Sudan is ruled by one of the most oppressive regimes in the world. As Words in the Bucket mentioned in a previous article, the country ranks 174 out of 180 in press freedom, and freedom of speech and opinion is not well accepted in the country. While male journalists, protesters and bloggers are harshly oppressed through detentions or sabotage, women activists are also given a different treatment based on their gender. A Human Rights Watch (HRW) report titled ‘Good girls do not protest’, documents the pattern of abuse women activists experience in the hands of the security forces and the restrictive environment in which they work. The detailed report describes all types of sexual assaults Sudanese women experience if arrested protesting against government policies including corruption. The report highlights that the women activists as such lack protection in Sudan, being beaten and prosecuted for things as small as wearing trousers, and calls the United Nations (UN) to intervene and research this issue, and find a way to protect women in general in Sudan.
Sadly, there are too many examples. On August 2012 when MS Summaya Ismail, a Sudanese Journalist, left her home in Khartoum for shopping, she was cornered by two vehicles and four armed men who introduced themselves as national security elements, abducted her, and sped away to unknown isolated building where she was detained, bruised and gang raped for 3 days only because she was a well-known journalist fighting against corruption in Sudan. After her release she managed to flee the country and has settled in Egypt where she immediately released a video clip telling the world her shocking story.
On September 2013, Ms. Suffiya, a human rights activist was also allegedly abducted and raped by the Sudanese National Security after her active participation in a seven-day long demonstration in Khartoum organized by students from different universities in the city. Ms Suffyia also published her story on Facebook after she was released saying that she had been raped along with other tens of girls abducted during the demonstration.

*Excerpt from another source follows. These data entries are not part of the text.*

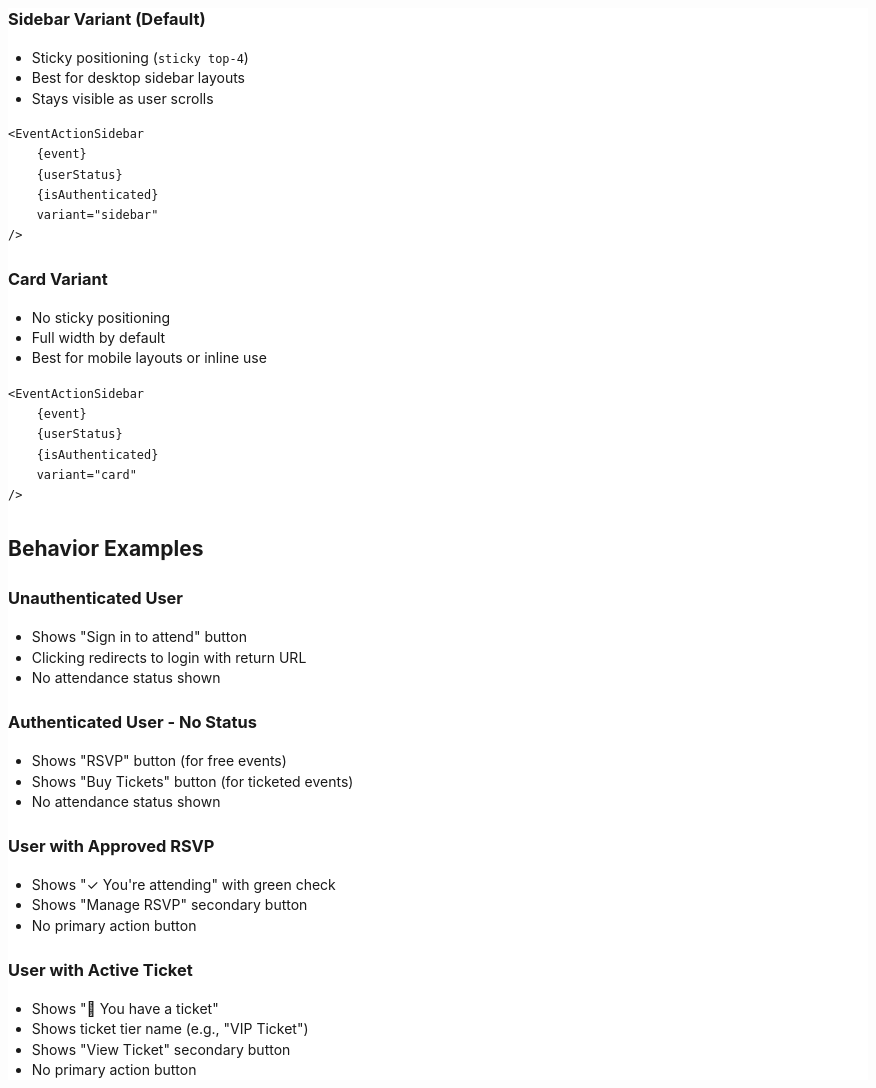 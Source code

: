 ### Sidebar Variant (Default)

- Sticky positioning (`sticky top-4`)
- Best for desktop sidebar layouts
- Stays visible as user scrolls

```svelte
<EventActionSidebar
	{event}
	{userStatus}
	{isAuthenticated}
	variant="sidebar"
/>
```

### Card Variant

- No sticky positioning
- Full width by default
- Best for mobile layouts or inline use

```svelte
<EventActionSidebar
	{event}
	{userStatus}
	{isAuthenticated}
	variant="card"
/>
```

## Behavior Examples

### Unauthenticated User

- Shows "Sign in to attend" button
- Clicking redirects to login with return URL
- No attendance status shown

### Authenticated User - No Status

- Shows "RSVP" button (for free events)
- Shows "Buy Tickets" button (for ticketed events)
- No attendance status shown

### User with Approved RSVP

- Shows "✓ You're attending" with green check
- Shows "Manage RSVP" secondary button
- No primary action button

### User with Active Ticket

- Shows "🎫 You have a ticket"
- Shows ticket tier name (e.g., "VIP Ticket")
- Shows "View Ticket" secondary button
- No primary action button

Similarly on October 2014, a female student from Elfasher University was also raped while she was performing her night prayers by a person armed by a knife who is believed to have sneaked into the building after jumping over the wall. This survivor was known for her fiery speeches and criticism against the war in Darfur. Sadly when she reported the case to the police she was accused of adultery, kept in the custody and was flogged 80 lashes because she failed to prove her case and bring the witnesses to testify the incident of her rape.

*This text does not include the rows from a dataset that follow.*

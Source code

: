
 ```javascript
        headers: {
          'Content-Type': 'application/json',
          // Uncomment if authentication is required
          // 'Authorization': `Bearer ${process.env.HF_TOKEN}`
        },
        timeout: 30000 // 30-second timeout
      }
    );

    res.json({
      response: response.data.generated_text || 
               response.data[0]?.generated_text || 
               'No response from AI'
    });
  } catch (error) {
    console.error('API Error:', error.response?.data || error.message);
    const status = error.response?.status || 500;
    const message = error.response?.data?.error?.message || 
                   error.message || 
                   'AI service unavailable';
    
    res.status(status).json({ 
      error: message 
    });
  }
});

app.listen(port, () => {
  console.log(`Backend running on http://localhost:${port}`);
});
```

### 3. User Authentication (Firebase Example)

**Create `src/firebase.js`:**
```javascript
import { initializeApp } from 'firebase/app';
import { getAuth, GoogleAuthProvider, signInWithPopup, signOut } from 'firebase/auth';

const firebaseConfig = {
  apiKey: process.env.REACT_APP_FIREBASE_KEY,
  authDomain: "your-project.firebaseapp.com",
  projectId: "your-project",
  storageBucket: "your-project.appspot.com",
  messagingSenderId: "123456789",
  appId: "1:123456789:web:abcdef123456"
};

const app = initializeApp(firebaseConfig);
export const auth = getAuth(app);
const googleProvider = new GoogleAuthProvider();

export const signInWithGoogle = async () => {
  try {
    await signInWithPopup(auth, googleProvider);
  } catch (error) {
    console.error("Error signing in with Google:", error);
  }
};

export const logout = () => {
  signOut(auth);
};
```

The HRW report is the result of interviews with 85 rape survivors, and confirms that women activists are more likely to receive threats or be sexually assaulted by the security officers whether they are in detention or in custody. The rape survivors are also threatened not to disclose the information, therefore most women survivors keep silent and distant themselves from public life whilst some leave the country.
Although issues related to sexual violence against women is considered as too sensitive to be covered in the print media, it is widely covered in various media outlets such as, the website of Radio Dabgana ( a local Radio focused on the Darfur conflict) that stated that the Sudanese Security forces have used sexual violence, intimidation and other forms of abuse to silence women human rights defenders in Sudan and called the government to investigate all alleged abuses and to hold those responsible to account.
Sudan has public morality laws that evidently discriminate against women. These laws state how women should dress, how they should be subordinate to men and their movements controlled (for example married women are not allowed to travel without the consent of the husbands). Violation of such laws exposes women to humiliating corporal punishment of lashing or even stoning. Because of these laws women know that they will likely not be protected if they report cases of rape. In fact, most survivors never report these cases as they fear they will be fabricated and then accused of adultery, where they will be further corporally punished or imprisoned. These laws and their punishments are against UN Security Council resolutions such as 1325 and others, which call for women peace and security and their protection from gender based violence.
To end violence against women activists in Sudan, the government should comply with all the human treaties/conventions and the UN Security Council Resolutions, some of which they have already signed. Sudan should also ratify the convention against torture, inhuman degrading and Treatment or punishment; the convention on the Elimination of All Forms of Discrimination against Women without reservation and to ratify the Protocol to the African Charter on Human Rights People’s Rights on the Right of Women in Africa.
The government must also lift restrictions on expression and association and create a conducive environment for female human rights activists to demonstrate peacefully for expressing their opinion. The Sudanese government should also build the capacity of its national security to respect human rights standards when dealing with female activists: rape and other forms of sexual violence should not be used as tools of punishment as these are considered gender crimes.
Additionally, the UN in Sudan including the African Union should coordinate to protect human rights defenders and activists including those who are exposed to gender and other forms of violence. Finally, the African Union and UN human rights Rapporteurs need to increase their monitoring visits to investigating crimes of human rights violation in Sudan.